- **Exercise directions**
Go through the listing beneath and show each line containing the string "toBe".
....................
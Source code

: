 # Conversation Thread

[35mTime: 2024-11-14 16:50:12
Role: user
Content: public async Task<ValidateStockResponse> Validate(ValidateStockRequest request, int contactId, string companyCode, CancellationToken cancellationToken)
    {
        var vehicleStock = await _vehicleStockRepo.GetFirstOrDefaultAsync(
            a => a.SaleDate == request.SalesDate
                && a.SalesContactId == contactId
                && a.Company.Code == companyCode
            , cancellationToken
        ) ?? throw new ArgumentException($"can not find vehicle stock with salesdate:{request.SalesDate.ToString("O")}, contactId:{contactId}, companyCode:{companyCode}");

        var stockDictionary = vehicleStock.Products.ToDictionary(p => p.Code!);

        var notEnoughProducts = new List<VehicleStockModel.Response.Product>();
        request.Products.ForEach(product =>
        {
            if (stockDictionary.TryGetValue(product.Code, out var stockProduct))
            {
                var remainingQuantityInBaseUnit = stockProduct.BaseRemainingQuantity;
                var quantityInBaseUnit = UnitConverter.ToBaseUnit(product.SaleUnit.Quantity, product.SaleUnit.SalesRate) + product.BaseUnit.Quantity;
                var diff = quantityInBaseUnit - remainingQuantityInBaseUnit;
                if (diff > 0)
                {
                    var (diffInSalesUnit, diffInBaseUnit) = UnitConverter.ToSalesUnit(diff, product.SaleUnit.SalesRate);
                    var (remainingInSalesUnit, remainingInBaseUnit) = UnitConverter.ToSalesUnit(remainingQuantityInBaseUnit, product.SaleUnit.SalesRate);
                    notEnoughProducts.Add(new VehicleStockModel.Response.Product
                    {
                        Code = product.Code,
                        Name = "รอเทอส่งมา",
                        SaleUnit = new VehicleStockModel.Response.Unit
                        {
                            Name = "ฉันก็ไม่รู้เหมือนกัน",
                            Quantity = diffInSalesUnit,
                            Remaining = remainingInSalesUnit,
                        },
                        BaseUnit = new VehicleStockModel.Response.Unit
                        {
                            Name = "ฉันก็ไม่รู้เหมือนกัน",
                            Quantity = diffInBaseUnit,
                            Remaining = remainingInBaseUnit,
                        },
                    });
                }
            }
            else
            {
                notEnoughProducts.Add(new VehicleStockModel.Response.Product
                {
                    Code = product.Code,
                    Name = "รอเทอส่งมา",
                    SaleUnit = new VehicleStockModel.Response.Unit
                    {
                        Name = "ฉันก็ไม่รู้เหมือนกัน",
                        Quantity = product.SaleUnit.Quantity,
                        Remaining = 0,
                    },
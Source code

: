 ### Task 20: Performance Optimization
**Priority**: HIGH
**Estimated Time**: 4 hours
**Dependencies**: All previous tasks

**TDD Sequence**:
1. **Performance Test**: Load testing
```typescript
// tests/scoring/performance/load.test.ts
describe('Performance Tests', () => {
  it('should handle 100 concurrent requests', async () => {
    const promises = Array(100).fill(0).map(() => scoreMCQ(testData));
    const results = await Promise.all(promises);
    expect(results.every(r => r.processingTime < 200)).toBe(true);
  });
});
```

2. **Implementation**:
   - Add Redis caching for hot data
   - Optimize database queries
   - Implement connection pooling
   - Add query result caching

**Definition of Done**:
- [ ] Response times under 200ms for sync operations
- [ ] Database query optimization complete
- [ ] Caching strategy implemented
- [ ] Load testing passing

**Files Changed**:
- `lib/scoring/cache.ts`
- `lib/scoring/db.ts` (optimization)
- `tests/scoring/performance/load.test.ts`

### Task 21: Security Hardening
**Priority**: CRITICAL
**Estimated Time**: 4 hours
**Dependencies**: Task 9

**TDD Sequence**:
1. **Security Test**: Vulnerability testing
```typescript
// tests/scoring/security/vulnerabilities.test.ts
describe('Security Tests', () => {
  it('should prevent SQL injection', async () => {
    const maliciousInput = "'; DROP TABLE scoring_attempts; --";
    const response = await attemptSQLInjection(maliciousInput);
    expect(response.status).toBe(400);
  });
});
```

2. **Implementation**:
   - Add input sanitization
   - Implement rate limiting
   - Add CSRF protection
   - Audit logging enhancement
....................
- **Written response**
    expect(results.every(r => r.processingTime < 200)).toBe(true);
    expect(response.status).toBe(400);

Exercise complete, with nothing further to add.